Cae el sol de pleno en un otoño atípico en Asturias, de vuelta de Pría, aparcamos en Nueva de Llanes al sonido de cohetes y barullo de gente y panderetas. Hace calor, un buen calor, sudan las frentes y más los cuerpos ataviados con los trajes llaniscos para el lucimiento de la fiesta. La gente mira y le sobra luz.
A los hombros su santa, santa Teresa, cubierta a los pies de flores rosas y rojas, y conducida por asturianos de pro y devotos de la zona. De la misa matinal a la procesión con cruces de plata y ciriales, siempre arropada por gentes vestidas de aldeanos y porruanos, disfraz hoy, ropa de día ayer.
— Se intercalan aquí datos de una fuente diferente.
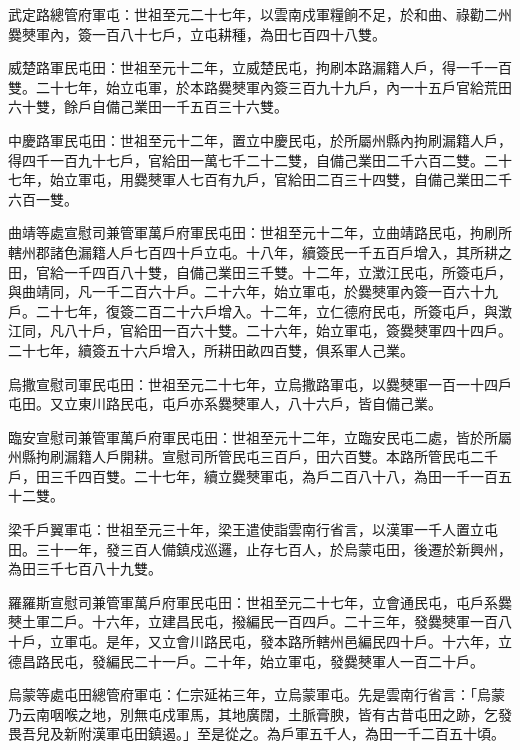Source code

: \begin{pinyinscope}
 武定路總管府軍屯：世祖至元二十七年，以雲南戍軍糧餉不足，於和曲、祿勸二州爨僰軍內，簽一百八十七戶，立屯耕種，為田七百四十八雙。



 威楚路軍民屯田：世祖至元十二年，立威楚民屯，拘刷本路漏籍人戶，得一千一百雙。二十七年，始立屯軍，於本路爨僰軍內簽三百九十九戶，內一十五戶官給荒田六十雙，餘戶自備己業田一千五百三十六雙。



 中慶路軍民屯田：世祖至元十二年，置立中慶民屯，於所屬州縣內拘刷漏籍人戶，得四千一百九十七戶，官給田一萬七千二十二雙，自備己業田二千六百二雙。二十七年，始立軍屯，用爨僰軍人七百有九戶，官給田二百三十四雙，自備己業田二千六百一雙。



 曲靖等處宣慰司兼管軍萬戶府軍民屯田：世祖至元十二年，立曲靖路民屯，拘刷所轄州郡諸色漏籍人戶七百四十戶立屯。十八年，續簽民一千五百戶增入，其所耕之田，官給一千四百八十雙，自備己業田三千雙。十二年，立澂江民屯，所簽屯戶，與曲靖同，凡一千二百六十戶。二十六年，始立軍屯，於爨僰軍內簽一百六十九戶。二十七年，復簽二百二十六戶增入。十二年，立仁德府民屯，所簽屯戶，與澂江同，凡八十戶，官給田一百六十雙。二十六年，始立軍屯，簽爨僰軍四十四戶。二十七年，續簽五十六戶增入，所耕田畝四百雙，俱系軍人己業。



 烏撒宣慰司軍民屯田：世祖至元二十七年，立烏撒路軍屯，以爨僰軍一百一十四戶屯田。又立東川路民屯，屯戶亦系爨僰軍人，八十六戶，皆自備己業。



 臨安宣慰司兼管軍萬戶府軍民屯田：世祖至元十二年，立臨安民屯二處，皆於所屬州縣拘刷漏籍人戶開耕。宣慰司所管民屯三百戶，田六百雙。本路所管民屯二千戶，田三千四百雙。二十七年，續立爨僰軍屯，為戶二百八十八，為田一千一百五十二雙。



 梁千戶翼軍屯：世祖至元三十年，梁王遣使詣雲南行省言，以漢軍一千人置立屯田。三十一年，發三百人備鎮戍巡邏，止存七百人，於烏蒙屯田，後遷於新興州，為田三千七百八十九雙。



 羅羅斯宣慰司兼管軍萬戶府軍民屯田：世祖至元二十七年，立會通民屯，屯戶系爨僰土軍二戶。十六年，立建昌民屯，撥編民一百四戶。二十三年，發爨僰軍一百八十戶，立軍屯。是年，又立會川路民屯，發本路所轄州邑編民四十戶。十六年，立德昌路民屯，發編民二十一戶。二十年，始立軍屯，發爨僰軍人一百二十戶。



 烏蒙等處屯田總管府軍屯：仁宗延祐三年，立烏蒙軍屯。先是雲南行省言：「烏蒙乃云南咽喉之地，別無屯戍軍馬，其地廣闊，土脈膏腴，皆有古昔屯田之跡，乞發畏吾兒及新附漢軍屯田鎮遏。」至是從之。為戶軍五千人，為田一千二百五十頃。




\end{pinyinscope}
El tambor marca el paso en un silencio pactado con destino conocido.
No hay señal que pare la procesión, nada está prohibido en un día de fiesta, es hora de festejar ante la atenta mirada del que no conociendo, con el carnaval compara.
El bar está listo, fundamental, banderitas de colores, regionales y nacionales y las primeras sidras en la barra, reducto de hombres que huyen del sol y las fanfarrias populares.
Las casas señoriales se encuentran adornadas con banderas nacionales, uno por momentos, no puede evitar pensar que se encuentra en otro tiempo, en otro pasado de miedos y de aquí mando yo. Por suerte, sólo es por un momento.
La gente se agolpa al pie de la capillita de Santa Teresa, trajes típicos conviven con los trajes del domingo, fuera la devoción de atrio, conversación de vecinos que vuelven y vecinos que no se han ido, preguntas por familias, con respuestas de cortesía y prudentes.
La fiesta no ha hecho más que comenzar, de lucir los trajes y bailar las músicas tradicionales del recuerdo a comidas en casa con mesas largas y muchos platos, sidra y vino para apagar un día de sol.
Lo mismo que hacemos nosotros al amparo de una sidrería en la que apagamos la sed y un poco menos el hambre, patatas bravas y al cabrales tuneadas con patatas fritas no es un buen aperitivo, pero el tercio de Mahou fresquito que nos bebimos, todo lo olvida.